Work item:
Every line of the material must be given again verbatim. Skip the images.

Study material:
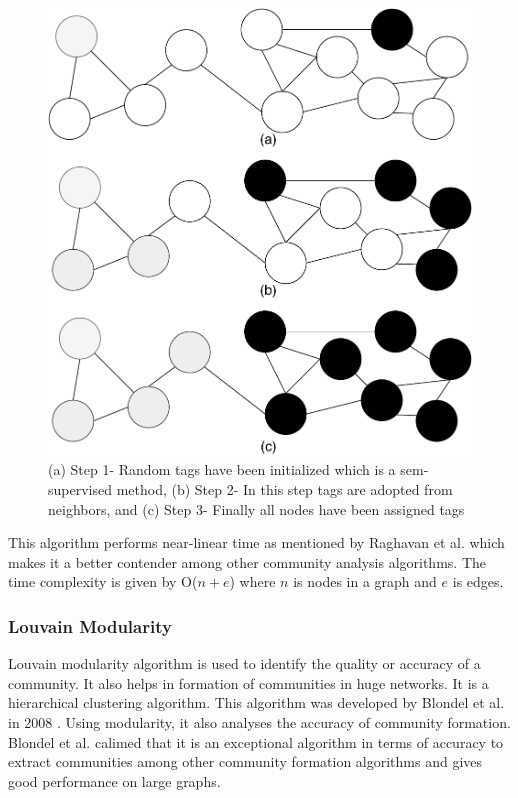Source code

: \documentclass[journal,twoside,web]{ieeecolor}
\begin{document}
\begin{figure}[!h]
    \centerline{\includegraphics[scale=0.35]{figures/label_propagation.pdf}}
    \caption{(a) Step 1- Random tags have been initialized which is a sem-supervised method, (b) Step 2- In this step tags are adopted from neighbors, and (c) Step 3- Finally all nodes have been assigned tags}
    \label{fig6}
\end{figure}

This algorithm performs near-linear time as mentioned by Raghavan et al.\cite{16} which makes it a better contender among other community analysis algorithms. The time complexity is given by O($n + e$) where $n$ is nodes in a graph and $e$ is edges.

\subsubsection{Louvain Modularity}
Louvain modularity algorithm is used to identify the quality or accuracy of a community. It also helps in formation of communities in huge networks. It is a hierarchical clustering algorithm. This algorithm was developed by Blondel et al. in 2008 \cite{20}. Using modularity, it also analyses the accuracy of community formation. Blondel et al. calimed that it is an exceptional algorithm in terms of accuracy to extract communities among other community formation algorithms and gives good performance on large graphs.
\end{document}

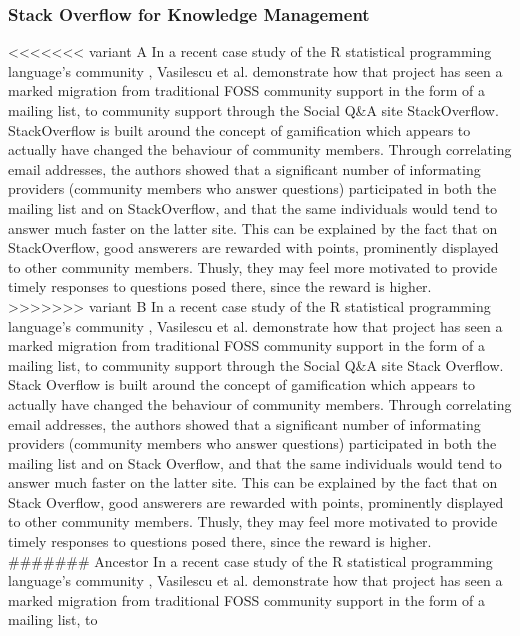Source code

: \documentclass[a4paper,11pt]{article} %
\begin{document}
\subsubsection{Stack Overflow for Knowledge Management}
<<<<<<< variant A
In a recent case study of the R statistical programming language's community
\cite{Vasilescu14StackOverflow}, Vasilescu et al. demonstrate how that
project has seen a marked migration from traditional FOSS community support
in the form of a mailing list, to community support through the Social
Q\&{}A site StackOverflow. StackOverflow is built around the concept of
gamification\cite{deterding2011game} which appears to actually have changed
the behaviour of community members. Through correlating email addresses, the
authors showed that a significant number of informating providers (community
members who answer questions) participated in both the mailing list and on
StackOverflow, and that the same individuals would tend to answer much
faster on the latter site. This can be explained by the fact that on
StackOverflow, good answerers are rewarded with points, prominently
displayed to other community members. Thusly, they may feel more motivated
to provide timely responses to questions posed there, since the reward is
higher.
>>>>>>> variant B
In a recent case study of the R statistical programming language's
community \cite{Vasilescu14StackOverflow}, Vasilescu et
al. demonstrate how that project has seen a marked migration from
traditional FOSS community support in the form of a mailing list, to
community support through the Social Q\&{}A site
Stack Overflow. Stack Overflow is built around the concept of
gamification\cite{deterding2011game} which appears to actually have
changed the behaviour of community members. Through correlating email
addresses, the authors showed that a significant number of informating
providers (community members who answer questions) participated in
both the mailing list and on Stack Overflow, and that the same
individuals would tend to answer much faster on the latter site. This
can be explained by the fact that on Stack Overflow, good answerers are
rewarded with points, prominently displayed to other community
members. Thusly, they may feel more motivated to provide timely
responses to questions posed there, since the reward is higher.
####### Ancestor
In a recent case study of the R statistical programming language's
community \cite{Vasilescu14StackOverflow}, Vasilescu et
al. demonstrate how that project has seen a marked migration from
traditional FOSS community support in the form of a mailing list, to
\end{document}
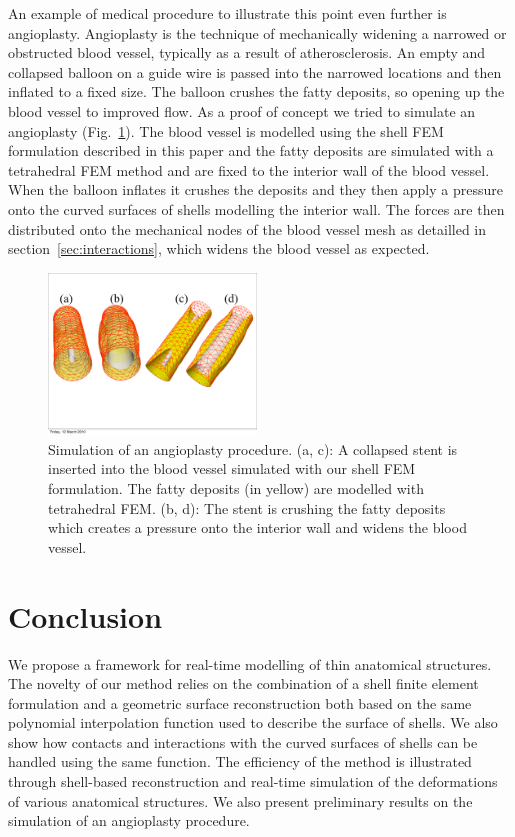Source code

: \documentclass{llncs}
\begin{document}
An example of medical procedure to illustrate this point even further is angioplasty. Angioplasty is the technique of mechanically widening a narrowed or obstructed blood vessel, typically as a result of atherosclerosis. An empty and collapsed balloon on a guide wire is passed into the narrowed locations and then inflated to a fixed size. The balloon crushes the fatty deposits, so opening up the blood vessel to improved flow. As a proof of concept we tried to simulate an angioplasty (Fig.~\ref{fig-stent}). The blood vessel is modelled using the shell FEM formulation described in this paper and the fatty deposits are simulated with a tetrahedral FEM method and are fixed to the interior wall of the blood vessel. When the balloon inflates it crushes the deposits and they then apply a pressure onto the curved surfaces of shells modelling the interior wall. The forces are then distributed onto the mechanical nodes of the blood vessel mesh as detailled in section~\ref{sec:interactions}, which widens the blood vessel as expected. 
%
\begin{figure}
\centering
\includegraphics[height=4.3cm]{images/stenose_final.pdf}
\caption {Simulation of an angioplasty procedure. (a, c): A collapsed stent is inserted into the blood vessel simulated with our shell FEM formulation. The fatty deposits (in yellow) are modelled with tetrahedral FEM. (b, d): The stent is crushing the fatty deposits which creates a pressure onto the interior wall and widens the blood vessel.}
\label{fig-stent}
\end{figure}
%
\vspace{-0.1cm}
\section{Conclusion}
\vspace{-0.1cm}
We propose a framework for real-time modelling of thin anatomical structures. The novelty of our method relies on the combination of a shell finite element formulation and a geometric surface reconstruction both based on the same polynomial interpolation function used to describe the surface of shells. We also show how contacts and interactions with the curved surfaces of shells can be handled using the same function. The efficiency of the method is illustrated through shell-based reconstruction and real-time simulation of the deformations of various anatomical structures. We also present preliminary results on the simulation of an angioplasty procedure. 
%
%


\end{document}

Reply to the exercise:
Source code

: \documentclass[journal,twoside,web]{ieeecolor}
\begin{document}
\begin{figure}[!h]
    \centerline{\includegraphics[scale=0.35]{figures/label_propagation.pdf}}
    \caption{(a) Step 1- Random tags have been initialized which is a sem-supervised method, (b) Step 2- In this step tags are adopted from neighbors, and (c) Step 3- Finally all nodes have been assigned tags}
    \label{fig6}
\end{figure}

This algorithm performs near-linear time as mentioned by Raghavan et al.\cite{16} which makes it a better contender among other community analysis algorithms. The time complexity is given by O($n + e$) where $n$ is nodes in a graph and $e$ is edges.

\subsubsection{Louvain Modularity}
Louvain modularity algorithm is used to identify the quality or accuracy of a community. It also helps in formation of communities in huge networks. It is a hierarchical clustering algorithm. This algorithm was developed by Blondel et al. in 2008 \cite{20}. Using modularity, it also analyses the accuracy of community formation. Blondel et al. calimed that it is an exceptional algorithm in terms of accuracy to extract communities among other community formation algorithms and gives good performance on large graphs.
\end{document}

Source code

: \documentclass[a4paper,11pt]{article} %
\begin{document}
\subsubsection{Stack Overflow for Knowledge Management}
<<<<<<< variant A
In a recent case study of the R statistical programming language's community
\cite{Vasilescu14StackOverflow}, Vasilescu et al. demonstrate how that
project has seen a marked migration from traditional FOSS community support
in the form of a mailing list, to community support through the Social
Q\&{}A site StackOverflow. StackOverflow is built around the concept of
gamification\cite{deterding2011game} which appears to actually have changed
the behaviour of community members. Through correlating email addresses, the
authors showed that a significant number of informating providers (community
members who answer questions) participated in both the mailing list and on
StackOverflow, and that the same individuals would tend to answer much
faster on the latter site. This can be explained by the fact that on
StackOverflow, good answerers are rewarded with points, prominently
displayed to other community members. Thusly, they may feel more motivated
to provide timely responses to questions posed there, since the reward is
higher.
>>>>>>> variant B
In a recent case study of the R statistical programming language's
community \cite{Vasilescu14StackOverflow}, Vasilescu et
al. demonstrate how that project has seen a marked migration from
traditional FOSS community support in the form of a mailing list, to
community support through the Social Q\&{}A site
Stack Overflow. Stack Overflow is built around the concept of
gamification\cite{deterding2011game} which appears to actually have
changed the behaviour of community members. Through correlating email
addresses, the authors showed that a significant number of informating
providers (community members who answer questions) participated in
both the mailing list and on Stack Overflow, and that the same
individuals would tend to answer much faster on the latter site. This
can be explained by the fact that on Stack Overflow, good answerers are
rewarded with points, prominently displayed to other community
members. Thusly, they may feel more motivated to provide timely
responses to questions posed there, since the reward is higher.
####### Ancestor
In a recent case study of the R statistical programming language's
community \cite{Vasilescu14StackOverflow}, Vasilescu et
al. demonstrate how that project has seen a marked migration from
traditional FOSS community support in the form of a mailing list, to
\end{document}
Source code

: \documentclass{llncs}
\begin{document}
An example of medical procedure to illustrate this point even further is angioplasty. Angioplasty is the technique of mechanically widening a narrowed or obstructed blood vessel, typically as a result of atherosclerosis. An empty and collapsed balloon on a guide wire is passed into the narrowed locations and then inflated to a fixed size. The balloon crushes the fatty deposits, so opening up the blood vessel to improved flow. As a proof of concept we tried to simulate an angioplasty (Fig.~\ref{fig-stent}). The blood vessel is modelled using the shell FEM formulation described in this paper and the fatty deposits are simulated with a tetrahedral FEM method and are fixed to the interior wall of the blood vessel. When the balloon inflates it crushes the deposits and they then apply a pressure onto the curved surfaces of shells modelling the interior wall. The forces are then distributed onto the mechanical nodes of the blood vessel mesh as detailled in section~\ref{sec:interactions}, which widens the blood vessel as expected. 
%
\begin{figure}
\centering
\includegraphics[height=4.3cm]{images/stenose_final.pdf}
\caption {Simulation of an angioplasty procedure. (a, c): A collapsed stent is inserted into the blood vessel simulated with our shell FEM formulation. The fatty deposits (in yellow) are modelled with tetrahedral FEM. (b, d): The stent is crushing the fatty deposits which creates a pressure onto the interior wall and widens the blood vessel.}
\label{fig-stent}
\end{figure}
%
\vspace{-0.1cm}
\section{Conclusion}
\vspace{-0.1cm}
We propose a framework for real-time modelling of thin anatomical structures. The novelty of our method relies on the combination of a shell finite element formulation and a geometric surface reconstruction both based on the same polynomial interpolation function used to describe the surface of shells. We also show how contacts and interactions with the curved surfaces of shells can be handled using the same function. The efficiency of the method is illustrated through shell-based reconstruction and real-time simulation of the deformations of various anatomical structures. We also present preliminary results on the simulation of an angioplasty procedure. 
%
%


\end{document}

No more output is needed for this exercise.